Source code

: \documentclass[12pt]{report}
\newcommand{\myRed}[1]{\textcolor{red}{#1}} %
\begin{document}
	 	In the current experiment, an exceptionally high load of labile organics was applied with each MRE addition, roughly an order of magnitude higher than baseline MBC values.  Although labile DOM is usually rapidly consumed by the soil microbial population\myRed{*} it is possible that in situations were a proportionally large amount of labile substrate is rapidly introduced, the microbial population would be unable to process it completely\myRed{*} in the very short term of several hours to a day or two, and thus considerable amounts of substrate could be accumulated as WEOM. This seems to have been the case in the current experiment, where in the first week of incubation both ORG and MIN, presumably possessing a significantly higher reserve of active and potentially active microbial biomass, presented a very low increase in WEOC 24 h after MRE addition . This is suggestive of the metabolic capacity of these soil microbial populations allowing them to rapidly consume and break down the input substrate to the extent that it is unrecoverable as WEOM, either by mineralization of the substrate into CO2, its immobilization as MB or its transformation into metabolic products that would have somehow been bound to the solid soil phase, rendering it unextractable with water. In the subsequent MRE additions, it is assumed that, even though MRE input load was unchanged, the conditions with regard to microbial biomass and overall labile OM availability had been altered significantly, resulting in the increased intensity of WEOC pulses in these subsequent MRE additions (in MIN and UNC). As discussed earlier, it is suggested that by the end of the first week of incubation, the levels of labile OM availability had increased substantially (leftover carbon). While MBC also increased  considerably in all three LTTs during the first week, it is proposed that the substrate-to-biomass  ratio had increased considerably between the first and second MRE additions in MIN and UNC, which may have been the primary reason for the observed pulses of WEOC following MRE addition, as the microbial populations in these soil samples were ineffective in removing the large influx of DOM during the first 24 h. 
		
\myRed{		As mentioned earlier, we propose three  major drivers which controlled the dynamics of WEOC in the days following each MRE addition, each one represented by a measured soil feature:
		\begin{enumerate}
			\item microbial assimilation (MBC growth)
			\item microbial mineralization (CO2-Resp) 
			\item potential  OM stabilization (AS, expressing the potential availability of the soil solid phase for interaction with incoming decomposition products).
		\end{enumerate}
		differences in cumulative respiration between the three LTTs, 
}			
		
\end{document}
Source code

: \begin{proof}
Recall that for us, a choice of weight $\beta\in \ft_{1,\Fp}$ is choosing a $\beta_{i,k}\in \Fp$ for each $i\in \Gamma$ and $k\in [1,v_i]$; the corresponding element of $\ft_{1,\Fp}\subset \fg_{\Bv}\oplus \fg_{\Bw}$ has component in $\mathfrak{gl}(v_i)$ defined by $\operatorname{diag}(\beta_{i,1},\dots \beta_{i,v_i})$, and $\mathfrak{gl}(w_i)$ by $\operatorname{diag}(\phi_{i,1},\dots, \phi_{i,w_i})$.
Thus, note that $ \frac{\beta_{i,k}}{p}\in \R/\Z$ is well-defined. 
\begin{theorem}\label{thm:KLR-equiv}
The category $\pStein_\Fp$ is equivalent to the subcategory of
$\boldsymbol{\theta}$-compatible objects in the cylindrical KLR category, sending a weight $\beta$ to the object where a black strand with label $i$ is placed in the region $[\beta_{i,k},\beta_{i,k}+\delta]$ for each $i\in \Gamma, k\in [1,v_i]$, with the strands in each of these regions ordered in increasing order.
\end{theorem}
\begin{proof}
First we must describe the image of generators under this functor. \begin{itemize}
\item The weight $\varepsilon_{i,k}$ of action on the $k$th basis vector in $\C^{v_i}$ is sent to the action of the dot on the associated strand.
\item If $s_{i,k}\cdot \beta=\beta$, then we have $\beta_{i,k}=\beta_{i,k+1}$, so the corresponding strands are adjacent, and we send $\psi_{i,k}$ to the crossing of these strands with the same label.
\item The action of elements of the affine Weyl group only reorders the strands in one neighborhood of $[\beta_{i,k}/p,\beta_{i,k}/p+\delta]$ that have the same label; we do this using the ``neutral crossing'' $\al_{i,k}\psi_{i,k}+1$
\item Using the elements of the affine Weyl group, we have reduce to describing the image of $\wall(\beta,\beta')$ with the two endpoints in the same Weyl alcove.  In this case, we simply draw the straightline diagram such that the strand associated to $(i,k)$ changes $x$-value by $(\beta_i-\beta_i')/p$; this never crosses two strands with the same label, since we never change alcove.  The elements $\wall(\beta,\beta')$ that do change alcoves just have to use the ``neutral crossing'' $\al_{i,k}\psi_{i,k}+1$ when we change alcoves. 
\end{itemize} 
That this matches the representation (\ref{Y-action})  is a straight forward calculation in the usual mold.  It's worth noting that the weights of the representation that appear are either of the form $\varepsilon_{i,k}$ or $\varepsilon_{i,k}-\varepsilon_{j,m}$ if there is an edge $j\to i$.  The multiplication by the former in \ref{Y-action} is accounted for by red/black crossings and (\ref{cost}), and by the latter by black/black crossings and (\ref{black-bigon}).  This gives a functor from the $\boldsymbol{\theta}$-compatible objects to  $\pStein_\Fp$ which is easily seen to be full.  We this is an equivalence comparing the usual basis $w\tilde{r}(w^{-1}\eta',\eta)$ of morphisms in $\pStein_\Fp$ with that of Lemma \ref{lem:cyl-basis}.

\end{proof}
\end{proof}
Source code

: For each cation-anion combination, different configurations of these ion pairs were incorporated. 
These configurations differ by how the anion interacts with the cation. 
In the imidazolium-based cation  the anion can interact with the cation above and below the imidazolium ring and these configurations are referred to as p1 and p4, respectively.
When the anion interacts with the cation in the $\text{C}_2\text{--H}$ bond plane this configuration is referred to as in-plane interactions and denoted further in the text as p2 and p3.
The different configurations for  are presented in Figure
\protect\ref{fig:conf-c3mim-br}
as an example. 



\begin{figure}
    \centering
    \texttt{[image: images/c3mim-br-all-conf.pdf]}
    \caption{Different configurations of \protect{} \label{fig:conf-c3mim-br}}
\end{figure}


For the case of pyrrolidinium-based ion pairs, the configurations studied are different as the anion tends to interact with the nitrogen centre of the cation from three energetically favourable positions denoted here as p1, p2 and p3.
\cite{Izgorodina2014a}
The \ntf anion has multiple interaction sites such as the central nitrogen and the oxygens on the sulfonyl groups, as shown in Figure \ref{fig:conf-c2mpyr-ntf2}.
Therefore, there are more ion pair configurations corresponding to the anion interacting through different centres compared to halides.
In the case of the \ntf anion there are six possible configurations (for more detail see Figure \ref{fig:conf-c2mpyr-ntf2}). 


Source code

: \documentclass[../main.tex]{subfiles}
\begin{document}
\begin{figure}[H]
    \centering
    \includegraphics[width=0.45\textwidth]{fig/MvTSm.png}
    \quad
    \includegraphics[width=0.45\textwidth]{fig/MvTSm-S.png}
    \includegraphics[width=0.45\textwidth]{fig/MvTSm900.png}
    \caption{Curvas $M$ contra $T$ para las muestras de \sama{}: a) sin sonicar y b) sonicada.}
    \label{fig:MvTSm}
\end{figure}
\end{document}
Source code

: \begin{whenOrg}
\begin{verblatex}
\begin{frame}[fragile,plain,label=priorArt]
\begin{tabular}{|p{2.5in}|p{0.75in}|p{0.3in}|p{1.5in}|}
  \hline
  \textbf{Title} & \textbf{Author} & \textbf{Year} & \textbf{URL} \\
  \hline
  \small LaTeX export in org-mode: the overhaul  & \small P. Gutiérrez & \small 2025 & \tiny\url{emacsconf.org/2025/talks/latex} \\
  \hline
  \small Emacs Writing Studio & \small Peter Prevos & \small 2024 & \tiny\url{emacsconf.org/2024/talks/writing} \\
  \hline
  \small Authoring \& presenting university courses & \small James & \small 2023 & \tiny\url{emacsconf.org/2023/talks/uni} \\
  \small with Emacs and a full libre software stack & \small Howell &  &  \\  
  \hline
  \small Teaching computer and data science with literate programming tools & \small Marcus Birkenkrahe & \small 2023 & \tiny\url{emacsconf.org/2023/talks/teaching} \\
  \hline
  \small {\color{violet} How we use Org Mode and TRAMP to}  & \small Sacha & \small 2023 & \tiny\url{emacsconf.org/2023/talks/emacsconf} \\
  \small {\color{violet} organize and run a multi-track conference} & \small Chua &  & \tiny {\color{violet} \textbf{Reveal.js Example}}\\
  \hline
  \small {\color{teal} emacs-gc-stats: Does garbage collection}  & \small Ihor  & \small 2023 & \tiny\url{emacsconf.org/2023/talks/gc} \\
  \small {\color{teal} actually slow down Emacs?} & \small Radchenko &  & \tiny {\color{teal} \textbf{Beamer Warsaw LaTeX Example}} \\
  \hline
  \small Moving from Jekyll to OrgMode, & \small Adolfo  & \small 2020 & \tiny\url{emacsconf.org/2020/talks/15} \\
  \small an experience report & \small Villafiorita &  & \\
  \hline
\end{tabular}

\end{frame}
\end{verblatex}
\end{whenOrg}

Exercise: Every line containing the string "proof" is required; copy each such line from the data.

Exercise answer:
: \begin{proof}
\begin{proof}
\end{proof}
\end{proof}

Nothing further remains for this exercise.